BRUCE SPRINGSTEEN & THE E STREET BAND
The Legendary 1979 No Nukes Concerts (Sony)
MYTHOLOGY AND SELF-PERPETUATING HISTORY have always been crucial to Bruce Springsteen & The E Street Band. Including, it should be noted, calling this live album (and DVD if you want the full package) “the legendary”. But for some of us, for a long time, mythology was all we had.
Before ever seeing him live, long before even being a fan really, there were things that were “known” about Bruce Springsteen but not really understood from this corner of the world. At least beyond the exuberant live footage of one song, Rosalita, which Donnie Sutherland would regularly sneak on towards the end of Sounds on a Saturday morning and leave us gobsmacked, even if we weren’t sure we were buying in completely.
He put on long shows; he put on full-body-commitment shows that would see him all over the stage and all over that huge sax player of his; he and his band were like human jukeboxes with deep wells of soul, garage rock and other classic ‘50s and ‘60s styles, to augment his own songs; he probably was as American, for all that meant, as anyone and anything we would likely encounter.

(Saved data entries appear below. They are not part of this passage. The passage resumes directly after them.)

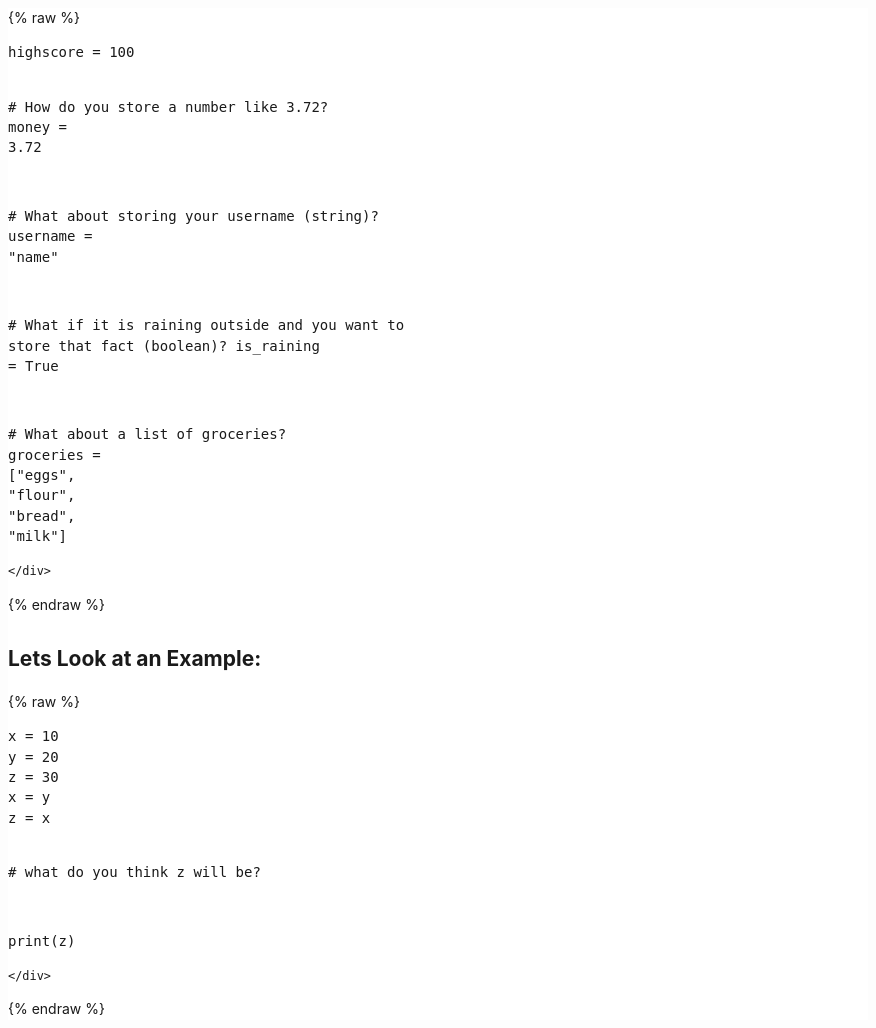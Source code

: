 
</div>
</div>
</div>
    {% raw %}
    
<div class="cell border-box-sizing code_cell rendered">
<div class="input">

<div class="inner_cell">
    <div class="input_area">
<div class=" highlight hl-ipython3"><pre><span></span><span class="n">highscore</span> <span class="o">=</span> <span class="mi">100</span>

<span class="c1"># How do you store a number like 3.72?</span>
<span class="n">money</span> <span class="o">=</span> <span class="mf">3.72</span>

<span class="c1"># What about storing your username (string)?</span>
<span class="n">username</span> <span class="o">=</span> <span class="s2">&quot;name&quot;</span>

<span class="c1"># What if it is raining outside and you want to store that fact (boolean)?</span>
<span class="n">is_raining</span> <span class="o">=</span> <span class="kc">True</span>

<span class="c1"># What about a list of groceries? </span>
<span class="n">groceries</span> <span class="o">=</span> <span class="p">[</span><span class="s2">&quot;eggs&quot;</span><span class="p">,</span> <span class="s2">&quot;flour&quot;</span><span class="p">,</span> <span class="s2">&quot;bread&quot;</span><span class="p">,</span> <span class="s2">&quot;milk&quot;</span><span class="p">]</span>
</pre></div>

    </div>
</div>
</div>

</div>
    {% endraw %}

<div class="cell border-box-sizing text_cell rendered"><div class="inner_cell">
<div class="text_cell_render border-box-sizing rendered_html">
<h2 id="Lets-Look-at-an-Example:">Lets Look at an Example:<a class="anchor-link" href="#Lets-Look-at-an-Example:"> </a></h2>
</div>
</div>
</div>
    {% raw %}
    
<div class="cell border-box-sizing code_cell rendered">
<div class="input">

<div class="inner_cell">
    <div class="input_area">
<div class=" highlight hl-ipython3"><pre><span></span><span class="n">x</span> <span class="o">=</span> <span class="mi">10</span>
<span class="n">y</span> <span class="o">=</span> <span class="mi">20</span>
<span class="n">z</span> <span class="o">=</span> <span class="mi">30</span>
<span class="n">x</span> <span class="o">=</span> <span class="n">y</span>
<span class="n">z</span> <span class="o">=</span> <span class="n">x</span>

<span class="c1"># what do you think z will be?</span>

<span class="nb">print</span><span class="p">(</span><span class="n">z</span><span class="p">)</span>
</pre></div>

    </div>
</div>
</div>

</div>
    {% endraw %}
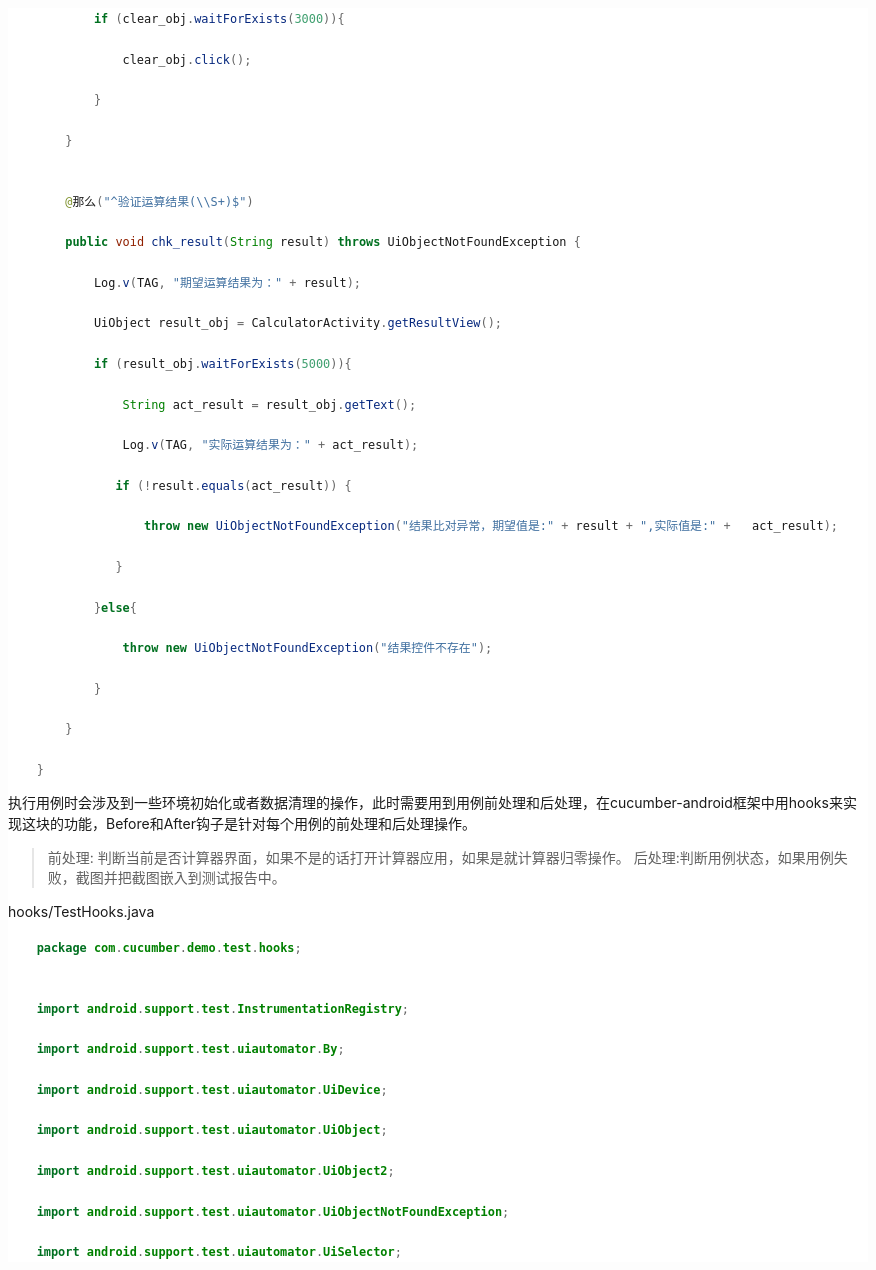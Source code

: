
 ```java
            if (clear_obj.waitForExists(3000)){

                clear_obj.click();

            }

        }


        @那么("^验证运算结果(\\S+)$")

        public void chk_result(String result) throws UiObjectNotFoundException {

            Log.v(TAG, "期望运算结果为：" + result);

            UiObject result_obj = CalculatorActivity.getResultView();

            if (result_obj.waitForExists(5000)){

                String act_result = result_obj.getText();

                Log.v(TAG, "实际运算结果为：" + act_result);

               if (!result.equals(act_result)) {

                   throw new UiObjectNotFoundException("结果比对异常，期望值是:" + result + ",实际值是:" +   act_result);

               }

            }else{

                throw new UiObjectNotFoundException("结果控件不存在");

            }

        }

    }
```

执行用例时会涉及到一些环境初始化或者数据清理的操作，此时需要用到用例前处理和后处理，在cucumber-android框架中用hooks来实现这块的功能，Before和After钩子是针对每个用例的前处理和后处理操作。
> 前处理: 判断当前是否计算器界面，如果不是的话打开计算器应用，如果是就计算器归零操作。
> 后处理:判断用例状态，如果用例失败，截图并把截图嵌入到测试报告中。

hooks/TestHooks.java
```java
    package com.cucumber.demo.test.hooks;


    import android.support.test.InstrumentationRegistry;

    import android.support.test.uiautomator.By;

    import android.support.test.uiautomator.UiDevice;

    import android.support.test.uiautomator.UiObject;

    import android.support.test.uiautomator.UiObject2;

    import android.support.test.uiautomator.UiObjectNotFoundException;

    import android.support.test.uiautomator.UiSelector;
```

Reading reports at the time of the spectacular shows he did over a couple of September nights at the No Nukes Concerts in Madison Square Gardens, organised by musical activists like Jackson Browne, all this was reinforced. And then it was rubbed in when it became clear that while a few Springsteen songs were included in the film of the event, that was all we would get of the E-Street Band on tape or film. The rest of it would pass into myth.
Perhaps annoyingly, but really not that surprising, the latest release from his vaults - now available in multiple formats, not just as a resource for fans to download – lives up to the legendary tag. Lives up to the myth.
It finds the classic lineup in full control of songs from the two career-defining albums which had preceded the shows (Born To Run and Darkness On The Edge Of Town), throwing in a couple of songs which would a year later appear on the double album The River, pumped up with a jigger full of old school rockers, and one old original, Rosalita (naturally).
The twin keyboards of Roy Bittan and Danny Federici are best served by the remastered sound, their significant contributions, sometimes obscured by the flamboyance of guitars and sax, full frontal and colouring everything. But really, the whole band is primed and unrelenting, and given the set lengths were a fraction of their regular show that makes sense. They probably went out afterwards and played a bar set somewhere.
There’s so much energy in Badlands and Born To Run, you might expect the more intense songs would see passion take a back seat by comparison, but The River is gutsy and open, and The Promised Land is almost as compelling. Even on record, without the visuals. As for the “Detroit medley” and the rest of the history tour? Well, don’t expect to sit and listen.
“I can’t go on like this. I’m 30 years old! My heart’s starting to go on me,” Springsteen pleads during the breakdown six minutes into a raucous, sped up cover of Quarter To Three. But with the equivalent of a James Brown casting off of the cape, he does go on. Rock’n’roll’s gonna kill me Ma but I just can’t stop.
Of course, he couldn’t. Wouldn’t. The myth wouldn’t allow it.